Air purifiers can be expensive and you've probably seen articles recommending to just put a 20" x 20" x 1" furnace filter on a cheap 20" box fan and POOF! instant cleaner air for not a lot of money. It really does clean the air pretty cheap.
There's a problem with this though. These fans weren't designed to be run with a filter. The filter will restrict air flow which will put a higher strain on the motor causing it to use more electricity and in worse cases could be a fire hazard. The higher the MERV rating (cleaning efficiency) of the filter the more stress it will put on the fan.
Don't worry! You can still have your cheap air purifier as long as the filter area is increased to decrease the effect of air resistance. Instead of using one 20x20x1 filter we'll use two 20x25x1 filters which increases the filter surface area over 250%. It's a little more expensive because you're using two filters instead of one but the increased filter surface area also helps the filter last longer before it gets clogged up and we're saving on energy use compared to a single filter.
I can't take credit for the design, I found it via Marshall Hansen Design but I'm using different filters.
I recently remodeled my basement and there's a lot of dust (including drywall dust and sawdust) and fumes from paint, cleaners and other building materials. It's an underground basement and mold has to always be a conern too. Because part of the space will be my home theater in the future I plan to get a more expensive air purifier that's smaller and quieter such as this Fellowes Quiet Air Purifier AP-300PH with True HEPA Filter because it has great reviews, is reasonably priced and the replacement filters aren't that expensive or a Sharp Plasmacluster True HEPA Air Purifier or Blueair HepaSilent Air-Purification System if I find some extra Benjamins in the couch cushions. But I don't want to put that in the dusty environment right away because I'll have to replace the more expensive filters fairly quickly because the air is so bad. I also don't want to spend the money right now but I do want cleaner air now.
So I decided to get things going with a homemade air purifier that has filters that not only clean the air of particulates but also reduce VOCs and odors. Even after I purchase an air purifier I'll still have an air purifier I can use for other purposes like when I'm painting or cutting wood.
Also, don't forget to add more plants to your home. They're natures air purifiers. Not only do they convert carbon dioxide to oxygen but houseplants filter toxins and emit negative ions too!
What You'll Need
- Filtrete Home Odor Reduction Filter, 20-Inch by 25-Inch by 1-Inch, 4-Pack (only using 2 at a time)
- 20" Box Fan
- Cardboard (from the package the filters came in) or oak tag
- Duct Tape or Clear Cellophane Tape
- Optional Plug-in Timer so the fan isn't running constantly without manual intervention.
- A pair of scissors or utility knife
Quick Info About Filters
|Filtrete Odor Reducing Air Filters|
After I go through both sets of carbon filters I'm probably going to switch to the Filtrete Elite Allergen Reduction Filter which does a much better job of filtering small particles. If odors are a problem I'll get some Cut-to-fit Carbon Prefilters and tape them over top of the Filtrete filters.
Okay, enough of the why, now for the how!
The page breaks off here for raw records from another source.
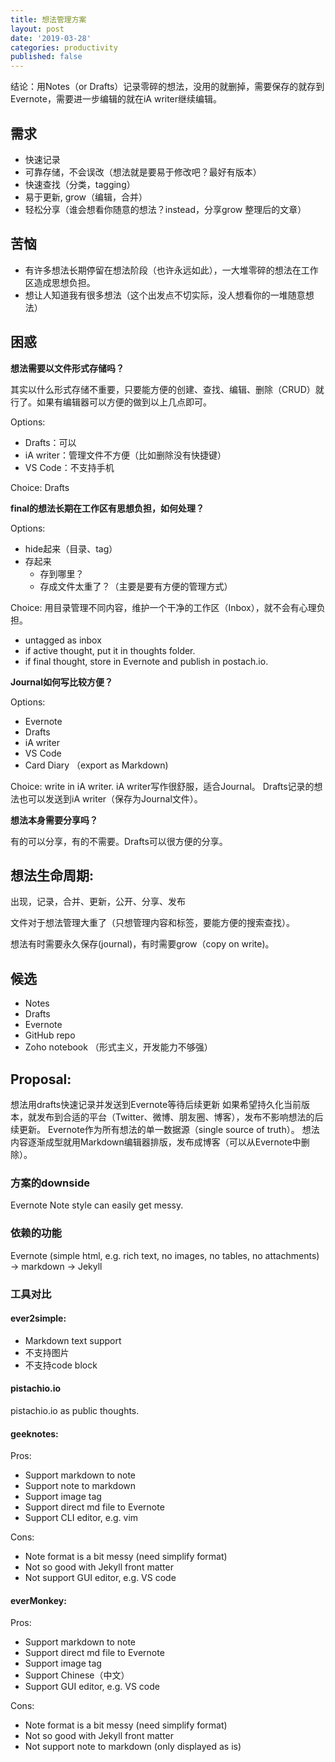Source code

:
 ```yaml
---
title: 想法管理方案
layout: post
date: '2019-03-28'
categories: productivity
published: false
---
```


结论：用Notes（or Drafts）记录零碎的想法，没用的就删掉，需要保存的就存到Evernote，需要进一步编辑的就在iA writer继续编辑。

## 需求

* 快速记录
* 可靠存储，不会误改（想法就是要易于修改吧？最好有版本）
* 快速查找（分类，tagging）
* 易于更新, grow（编辑，合并）
* 轻松分享（谁会想看你随意的想法？instead，分享grow 整理后的文章）

## 苦恼

* 有许多想法长期停留在想法阶段（也许永远如此），一大堆零碎的想法在工作区造成思想负担。
* 想让人知道我有很多想法（这个出发点不切实际，没人想看你的一堆随意想法）

## 困惑

**想法需要以文件形式存储吗？**

其实以什么形式存储不重要，只要能方便的创建、查找、编辑、删除（CRUD）就行了。如果有编辑器可以方便的做到以上几点即可。

Options:

- Drafts：可以
- iA writer：管理文件不方便（比如删除没有快捷键）
- VS Code：不支持手机

Choice: Drafts

**final的想法长期在工作区有思想负担，如何处理？**

Options:

- hide起来（目录、tag）
- 存起来
	- 存到哪里？
	- 存成文件太重了？（主要是要有方便的管理方式）

Choice: 用目录管理不同内容，维护一个干净的工作区（Inbox），就不会有心理负担。

- untagged as inbox
- if active thought, put it in thoughts folder.
- if final thought, store in Evernote and publish in postach.io.

**Journal如何写比较方便？**

Options:

- Evernote
- Drafts
- iA writer
- VS Code
- Card Diary （export as Markdown)

Choice: write in iA writer. iA writer写作很舒服，适合Journal。 Drafts记录的想法也可以发送到iA writer（保存为Journal文件）。

**想法本身需要分享吗？**

有的可以分享，有的不需要。Drafts可以很方便的分享。

## 想法生命周期: 

出现，记录，合并、更新，公开、分享、发布

文件对于想法管理大重了（只想管理内容和标签，要能方便的搜索查找）。 

想法有时需要永久保存(journal)，有时需要grow（copy on write)。 

## 候选

* Notes
* Drafts
* Evernote
* GitHub repo
* Zoho notebook （形式主义，开发能力不够强）

## Proposal: 

想法用drafts快速记录并发送到Evernote等待后续更新 
如果希望持久化当前版本，就发布到合适的平台（Twitter、微博、朋友圈、博客），发布不影响想法的后续更新。 
Evernote作为所有想法的单一数据源（single source of truth）。 
想法内容逐渐成型就用Markdown编辑器排版，发布成博客（可以从Evernote中删除）。

### 方案的downside

Evernote Note style can easily get messy.

### 依赖的功能

Evernote (simple html, e.g. rich text, no images, no tables, no attachments) 
-> markdown -> Jekyll

### 工具对比

#### ever2simple: 

*  Markdown text support 
*  不支持图片 
*  不支持code block

#### pistachio.io

pistachio.io as public thoughts.

#### geeknotes:

Pros:

* Support markdown to note
* Support note to markdown
* Support image tag
* Support direct md file to Evernote
* Support CLI editor, e.g. vim

Cons:

* Note format is a bit messy (need simplify format)
* Not so good with Jekyll front matter
* Not support GUI editor, e.g. VS code

#### everMonkey:

Pros:

* Support markdown to note
* Support direct md file to Evernote
* Support image tag
* Support Chinese（中文）
* Support GUI editor, e.g. VS code

Cons:

* Note format is a bit messy (need simplify format)
* Not so good with Jekyll front matter
* Not support note to markdown (only displayed as is)

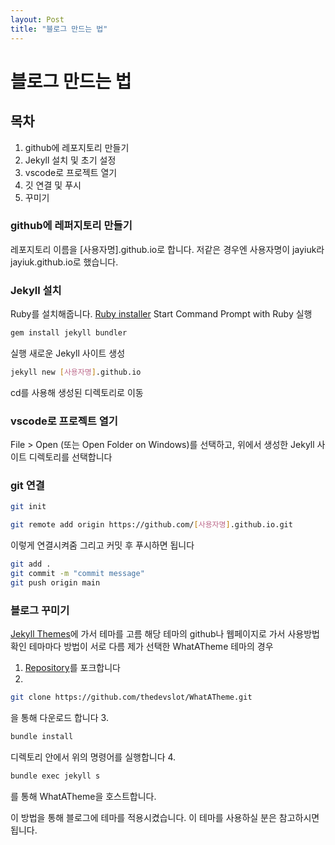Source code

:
 ```yaml
---
layout: Post
title: "블로그 만드는 법"
---
```

# 블로그 만드는 법

## 목차
1. github에 레포지토리 만들기
2. Jekyll 설치 및 초기 설정
3. vscode로 프로젝트 열기
4. 깃 연결 및 푸시
5. 꾸미기

### github에 레퍼지토리 만들기
레포지토리 이름을 [사용자명].github.io로 합니다.
저같은 경우엔 사용자명이 jayiuk라 jayiuk.github.io로 했습니다.

### Jekyll 설치
Ruby를 설치해줍니다. [Ruby installer](https://rubyinstaller.org/)
Start Command Prompt with Ruby 실행
```bash
gem install jekyll bundler
```
실행
새로운 Jekyll 사이트 생성
```bash
jekyll new [사용자명].github.io
```
cd를 사용해 생성된 디렉토리로 이동

### vscode로 프로젝트 열기
File > Open (또는 Open Folder on Windows)를 선택하고, 위에서 생성한 Jekyll 사이트 디렉토리를 선택합니다

### git 연결
```bash
git init
```
```bash
git remote add origin https://github.com/[사용자명].github.io.git
```
이렇게 연결시켜줌
그리고 커밋 후 푸시하면 됩니다
```bash
git add .
git commit -m "commit message"
git push origin main
```

### 블로그 꾸미기
[Jekyll Themes](http://jekyllthemes.org/)에 가서 테마를 고름
해당 테마의 github나 웹페이지로 가서 사용방법 확인
테마마다 방법이 서로 다름
제가 선택한 WhatATheme 테마의 경우
1. [Repository](https://github.com/thedevslot/WhatATheme/)를 포크합니다
2.  
```bash
git clone https://github.com/thedevslot/WhatATheme.git
```
을 통해 다운로드 합니다
3. 
```bash
bundle install
```
디렉토리 안에서 위의 명령어를 실행합니다
4. 
```bash
bundle exec jekyll s
```
를 통해 WhatATheme을 호스트합니다.

이 방법을 통해 블로그에 테마를 적용시켰습니다.
이 테마를 사용하실 분은 참고하시면 됩니다.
Step 1: Unbox The FiltersYou're thinking "OMG! He's actually describing how to open a cardboard box?!?!?!" The best deal I found for these filters were on Amazon and with my Prime membership (or supersaver shipping) the shipping is free. Plus the packing box is going to be part of the filter so we need to keep in intact.
The box is sealed very well. Not only is it taped but the seams are also glued together. To get the filters out of the box I cut the top where it's perforated with a utility knife as shown.
Be careful not to cut too deep and damage the filters. Keep the box someplace safe to the side while we continue.
Step 2: Hinge Filters
With the filters lined up, tape one of the short (20") edges of the filters to create a hinge between the two filters as shown.
I decided to go with white duck tape so it looks a little nicer but it makes it hard to see in the photos against the white cardboard filter frame.
Step 3: Tape Filters To Fan
Use a strip of duck tape to secure each side to the side of the fan.
Step 4: Cut and Attach the Cardboard
Using a pencil, trace around the filters (while pressing down the cardboard so nothing moves) to mark where the cardboard needs to be cut.
Lift the cardboard up (the front piece of tape acts like a hinge) and cut along the lines to trim the sides. By the way, I really like these Fiskars Cuts+More 5-in-1 Multi-Purpose Scissors.
Repeat the process for the bottom cardboard. The other large piece from the box is seamed but it's taped and glued and very stiff so it shouldn't be an issue but you can run a strip of duck tape over the seem if it makes you feel better.
Also keep in mind that the bottom of the fan has feet. I positioned the cardboard underneath the feet and then pulled the feet out to tape.
After taping up the sides of the bottom cover to the filters, I added an extra strip of duck tape all the way around where the filters/cardboard meets the fan for added support. The rounded corners of the fan means there might still be an air gap there so check them and add extra duck tape if necessary. On the bottom there are also some holes, duck tape over those as well. Finally, replace the feet.